The William P. Clements Jr. Prison Unit in Amarillo is no “country club.”
It’s a place where more than 3,500 men serve their time as wards of the state. It can be a violent place. It can be a place of death.
A Texas Department of Criminal Justice corrections supervisor, Major Rowdy Boggs, has been recommended for dismissal after an inmate, Alton Rogers, was found unconscious in his cell after he allegedly was beaten by his cellmate. Rogers died Jan. 18 of the injuries he suffered.
Boggs and 17 other corrections officers face punishment; some of them have been suspended without pay, according to the Texas Tribune.
They’re all innocent, or so they claim, according to an assistant Clements Unit warden who took me on an extended tour of the place shortly after I arrived in Amarillo in early 1995 to start a new job as editorial page editor of the Amarillo Globe-News.
Rick Hudson, then the assistant warden, walked me through the unit one day to show me the TDCJ lockup that was still quite new and in fairly pristine condition. He told me of the fights that erupt within the unit almost daily; in the summer, with the temperatures rising and tensions flaring, the inmate-on-inmate violence gets really serious, Hudson said.
I will add that TDCJ does not equip its prison units with air conditioning.
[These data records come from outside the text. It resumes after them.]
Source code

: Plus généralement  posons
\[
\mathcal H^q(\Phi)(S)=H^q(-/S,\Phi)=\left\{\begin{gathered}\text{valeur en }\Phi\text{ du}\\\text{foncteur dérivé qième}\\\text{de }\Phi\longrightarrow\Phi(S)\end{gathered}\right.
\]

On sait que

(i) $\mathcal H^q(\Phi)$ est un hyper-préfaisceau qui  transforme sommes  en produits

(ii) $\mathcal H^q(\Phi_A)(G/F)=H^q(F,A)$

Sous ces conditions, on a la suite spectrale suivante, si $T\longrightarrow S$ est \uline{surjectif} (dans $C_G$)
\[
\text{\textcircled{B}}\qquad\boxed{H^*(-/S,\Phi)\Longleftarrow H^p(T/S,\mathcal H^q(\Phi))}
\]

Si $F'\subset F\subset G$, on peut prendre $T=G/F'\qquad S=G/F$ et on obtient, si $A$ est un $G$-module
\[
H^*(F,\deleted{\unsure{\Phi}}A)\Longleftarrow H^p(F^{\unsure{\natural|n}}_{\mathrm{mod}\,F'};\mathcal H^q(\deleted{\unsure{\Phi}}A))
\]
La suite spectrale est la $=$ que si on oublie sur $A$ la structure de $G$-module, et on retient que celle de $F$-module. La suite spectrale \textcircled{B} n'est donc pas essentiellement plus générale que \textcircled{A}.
It’s a tough place to spend many years — let alone spending the rest of one’s life — paying for the crimes they commit.
Yet we hear the canard on occasion from the tough-on-crime-and-criminals crowd that prison life is “too good” for these individuals.
What’s their alternative? Take away the few privileges they get. No TV, no rec rooms, no library. Pack ’em in like sardines.
OK, then. You want more violence? Let ‘er rip! While we’re at it, let’s put the corrections officers — who many folks believe are woefully underpaid — into greater danger trying to break up the fights that are certain to erupt.
Texas got sued once in federal court by an inmate who alleged inhumane treatment. The federal court system took over the state prison system and in the late 1980s and early 1990s, the state embarked on a prison-building program that produced new lockups, such as the maximum-security Clements Unit and the medium-security Nathaniel Neal Unit nearby.
Life for these criminals got nominally more comfortable.
I am quite certain of one thing, though: They aren’t living in country clubs while they pay their debt to society.